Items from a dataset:
☆ ☆ ☆ ☆ ☆ ☆ ☆
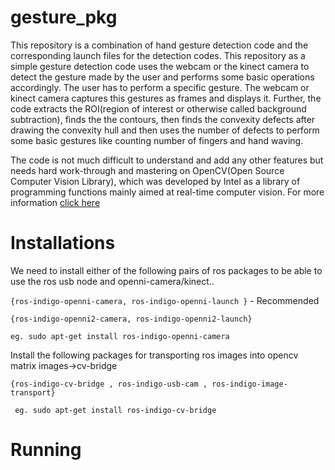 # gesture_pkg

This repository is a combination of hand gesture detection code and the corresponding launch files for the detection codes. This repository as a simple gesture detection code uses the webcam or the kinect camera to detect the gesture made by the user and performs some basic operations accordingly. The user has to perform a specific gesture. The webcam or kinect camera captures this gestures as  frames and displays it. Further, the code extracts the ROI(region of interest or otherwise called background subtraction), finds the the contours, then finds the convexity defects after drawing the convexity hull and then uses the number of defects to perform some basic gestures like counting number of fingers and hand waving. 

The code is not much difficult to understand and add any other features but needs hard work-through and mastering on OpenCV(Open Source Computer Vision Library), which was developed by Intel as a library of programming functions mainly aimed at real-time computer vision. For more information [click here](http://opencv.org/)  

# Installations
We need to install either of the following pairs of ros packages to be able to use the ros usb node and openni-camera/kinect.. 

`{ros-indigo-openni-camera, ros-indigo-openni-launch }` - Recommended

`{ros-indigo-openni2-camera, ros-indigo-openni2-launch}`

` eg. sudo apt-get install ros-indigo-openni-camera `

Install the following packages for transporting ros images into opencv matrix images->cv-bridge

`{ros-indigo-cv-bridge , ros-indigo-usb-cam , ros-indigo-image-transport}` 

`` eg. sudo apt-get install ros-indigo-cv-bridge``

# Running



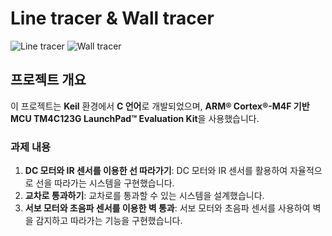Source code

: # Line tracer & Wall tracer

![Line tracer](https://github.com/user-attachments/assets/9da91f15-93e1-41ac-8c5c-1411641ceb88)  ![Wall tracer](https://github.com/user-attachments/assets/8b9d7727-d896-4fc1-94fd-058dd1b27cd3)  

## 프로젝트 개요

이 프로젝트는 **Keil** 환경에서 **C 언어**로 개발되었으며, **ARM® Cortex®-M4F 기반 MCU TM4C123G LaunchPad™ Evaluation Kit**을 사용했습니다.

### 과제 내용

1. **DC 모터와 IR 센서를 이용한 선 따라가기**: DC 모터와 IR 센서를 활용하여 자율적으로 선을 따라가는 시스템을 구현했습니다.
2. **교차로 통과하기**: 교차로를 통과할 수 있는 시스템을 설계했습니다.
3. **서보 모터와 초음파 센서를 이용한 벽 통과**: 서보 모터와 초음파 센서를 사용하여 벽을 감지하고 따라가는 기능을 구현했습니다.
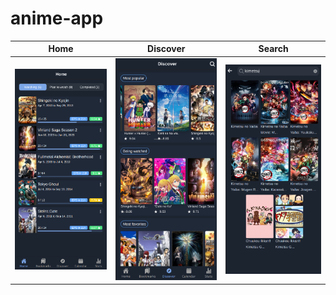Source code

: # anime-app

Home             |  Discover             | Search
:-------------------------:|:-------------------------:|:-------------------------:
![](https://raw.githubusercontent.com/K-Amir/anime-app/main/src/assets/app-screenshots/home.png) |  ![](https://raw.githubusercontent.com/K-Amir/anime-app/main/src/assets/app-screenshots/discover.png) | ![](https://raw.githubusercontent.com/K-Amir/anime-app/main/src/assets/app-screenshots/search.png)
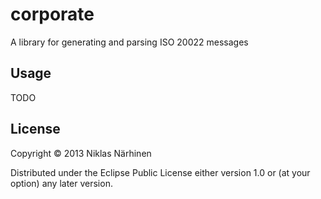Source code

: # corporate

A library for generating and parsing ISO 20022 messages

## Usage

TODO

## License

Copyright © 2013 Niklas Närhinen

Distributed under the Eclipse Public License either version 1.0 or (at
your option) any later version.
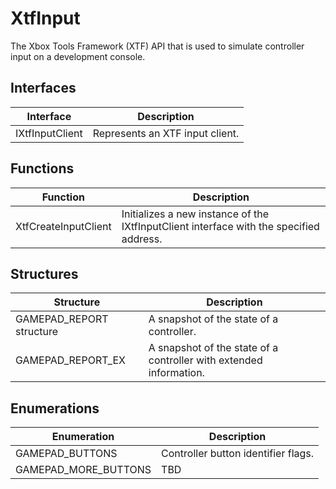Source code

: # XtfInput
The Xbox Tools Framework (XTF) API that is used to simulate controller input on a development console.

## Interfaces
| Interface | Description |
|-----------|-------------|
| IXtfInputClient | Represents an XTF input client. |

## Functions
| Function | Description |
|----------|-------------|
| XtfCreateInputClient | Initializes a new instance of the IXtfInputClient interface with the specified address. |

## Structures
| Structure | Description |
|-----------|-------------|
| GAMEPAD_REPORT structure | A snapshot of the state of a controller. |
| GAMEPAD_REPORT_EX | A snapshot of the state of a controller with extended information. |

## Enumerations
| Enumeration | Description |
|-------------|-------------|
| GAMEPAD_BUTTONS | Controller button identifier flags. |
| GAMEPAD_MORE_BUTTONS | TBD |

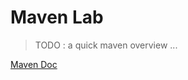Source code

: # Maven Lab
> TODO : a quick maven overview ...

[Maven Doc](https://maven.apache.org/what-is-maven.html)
☆ ☆ ☆ ☆ ☆ ☆ ☆
Please return exactly, and only, the lines from the one containing "identifier flags. |" through the end of the records, with both end lines kept and every picture dropped.

| GAMEPAD_BUTTONS | Controller button identifier flags. |
| GAMEPAD_MORE_BUTTONS | TBD |

Source code

: # Maven Lab
> TODO : a quick maven overview ...

[Maven Doc](https://maven.apache.org/what-is-maven.html)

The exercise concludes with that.